The Lafayette City-Parish Zoning Commission is scheduled to begin discussions Monday on whether to end the 13-year-old ban on new bars in downtown Lafayette.
The City-Parish Council last month asked the commission to research allowing bars as a conditional use under downtown’s zoning code, which would open the door for new bars as long as they meet certain requirements and receive the blessing of the council and the commission.
Yet to be determined is what those requirements might be.
Planning, Zoning and Development Director Carlee Alm-LaBar said her staff plans to craft a proposal based on input from the commission, the Downtown Development Authority, residents and business owners in the downtown area and anyone else who might have an interest in the issue.
“The hope is to get a proposal that everyone can get behind,” she said.
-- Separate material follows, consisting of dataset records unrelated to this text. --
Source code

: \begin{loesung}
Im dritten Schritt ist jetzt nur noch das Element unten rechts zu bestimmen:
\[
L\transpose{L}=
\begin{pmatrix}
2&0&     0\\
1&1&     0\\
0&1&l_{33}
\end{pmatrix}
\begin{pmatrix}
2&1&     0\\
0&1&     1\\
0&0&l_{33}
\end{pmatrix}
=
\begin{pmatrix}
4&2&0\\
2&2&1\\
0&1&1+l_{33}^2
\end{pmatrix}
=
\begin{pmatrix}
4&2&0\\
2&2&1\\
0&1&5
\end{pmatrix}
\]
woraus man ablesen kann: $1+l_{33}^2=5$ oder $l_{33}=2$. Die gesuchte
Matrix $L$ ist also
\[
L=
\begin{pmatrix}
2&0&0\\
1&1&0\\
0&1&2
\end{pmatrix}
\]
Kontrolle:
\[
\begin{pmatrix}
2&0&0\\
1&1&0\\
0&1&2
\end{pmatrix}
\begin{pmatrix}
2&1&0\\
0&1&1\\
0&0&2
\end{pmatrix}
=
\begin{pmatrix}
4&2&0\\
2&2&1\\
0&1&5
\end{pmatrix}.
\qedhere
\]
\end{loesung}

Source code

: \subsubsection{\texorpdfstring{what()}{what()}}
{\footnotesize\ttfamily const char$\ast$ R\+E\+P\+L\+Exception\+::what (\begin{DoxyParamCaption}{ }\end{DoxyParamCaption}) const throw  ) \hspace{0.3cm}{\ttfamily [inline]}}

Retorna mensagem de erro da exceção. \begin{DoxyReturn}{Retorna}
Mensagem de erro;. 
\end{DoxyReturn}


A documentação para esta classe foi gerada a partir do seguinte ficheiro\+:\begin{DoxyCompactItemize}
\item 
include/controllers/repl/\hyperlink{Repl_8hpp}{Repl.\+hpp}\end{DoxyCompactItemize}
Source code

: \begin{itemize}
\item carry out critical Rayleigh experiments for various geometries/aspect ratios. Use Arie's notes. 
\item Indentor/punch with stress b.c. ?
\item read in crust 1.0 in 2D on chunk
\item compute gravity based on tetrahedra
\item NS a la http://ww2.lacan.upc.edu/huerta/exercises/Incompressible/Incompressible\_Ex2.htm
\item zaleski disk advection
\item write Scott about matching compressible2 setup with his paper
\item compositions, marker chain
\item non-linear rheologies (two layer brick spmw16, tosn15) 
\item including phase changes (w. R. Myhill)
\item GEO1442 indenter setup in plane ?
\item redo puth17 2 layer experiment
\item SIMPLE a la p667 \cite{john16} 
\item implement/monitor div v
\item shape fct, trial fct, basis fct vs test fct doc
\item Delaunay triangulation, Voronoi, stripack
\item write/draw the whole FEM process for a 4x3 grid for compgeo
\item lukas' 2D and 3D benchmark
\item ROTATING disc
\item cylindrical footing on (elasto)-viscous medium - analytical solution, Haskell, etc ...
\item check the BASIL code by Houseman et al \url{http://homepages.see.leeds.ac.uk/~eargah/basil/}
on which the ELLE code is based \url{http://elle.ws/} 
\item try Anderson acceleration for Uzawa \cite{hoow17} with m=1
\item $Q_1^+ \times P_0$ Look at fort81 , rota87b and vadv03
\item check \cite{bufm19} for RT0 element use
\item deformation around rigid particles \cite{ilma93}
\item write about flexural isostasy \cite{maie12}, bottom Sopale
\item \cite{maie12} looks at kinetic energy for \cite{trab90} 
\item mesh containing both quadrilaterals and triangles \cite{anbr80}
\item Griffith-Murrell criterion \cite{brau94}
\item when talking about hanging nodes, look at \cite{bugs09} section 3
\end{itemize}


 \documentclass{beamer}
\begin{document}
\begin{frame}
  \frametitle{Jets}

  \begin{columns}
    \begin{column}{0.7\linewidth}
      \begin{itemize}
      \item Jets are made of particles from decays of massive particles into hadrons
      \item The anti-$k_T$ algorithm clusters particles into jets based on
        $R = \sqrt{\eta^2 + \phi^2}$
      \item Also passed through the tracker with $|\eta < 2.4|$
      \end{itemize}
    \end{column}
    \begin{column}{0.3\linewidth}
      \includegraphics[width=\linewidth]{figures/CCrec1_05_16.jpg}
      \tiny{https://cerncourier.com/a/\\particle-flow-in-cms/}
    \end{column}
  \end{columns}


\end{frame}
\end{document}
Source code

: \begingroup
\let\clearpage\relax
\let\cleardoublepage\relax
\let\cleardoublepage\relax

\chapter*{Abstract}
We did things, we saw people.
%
The council instituted the bar ban in 2003, prompted by concerns about a spate of new bars moving in along Jefferson Street at the time.
Downtown properties with bar permits when the ban passed can continue to operate as bars, even if ownership of the property or the bar changes.
The ban has been criticized as a barrier to a more vibrant entertainment district and for protecting questionable bars that might otherwise fail had the ban not established a de facto monopoly for certain locations.
If the ban is lifted or altered, the regulations for bars downtown need to be revisited to give officials more flexibility in addressing problems, said Downtown Development Authority CEO Nathan Norris.
Under the current regulations, city-parish government has only one real option in dealing with complaints — shut the bar down.
It’s a blunt tool that is rarely used.
“We need a more responsive system,” he said.
Norris said the DDA would like to see better measures in place to address such issues as the size of bars, noise and criminal behavior, but the agency does not plan to make a proposal at this time on what specific changes should be made.
“We are fully participating in the discussion. We are not leading it,” he said.
Talk of revisiting the ban began last year when the downtown music venue Artmosphere Bistro faced possible closure.
Artmosphere has struggled to keep food sales above 50 percent — a requirement to keep selling alcohol under its restaurant liquor permit — and the business is not eligible for a bar permit because of the 2003 ban.
The state Office of Alcohol and Tobacco Control last year gave Artmosphere a reprieve pending possible changes to the zoning law on bars downtown.
The Zoning Commission meets at 5:30 p.m. Monday in Building B in the city-parish offices at 220 W. Willow St.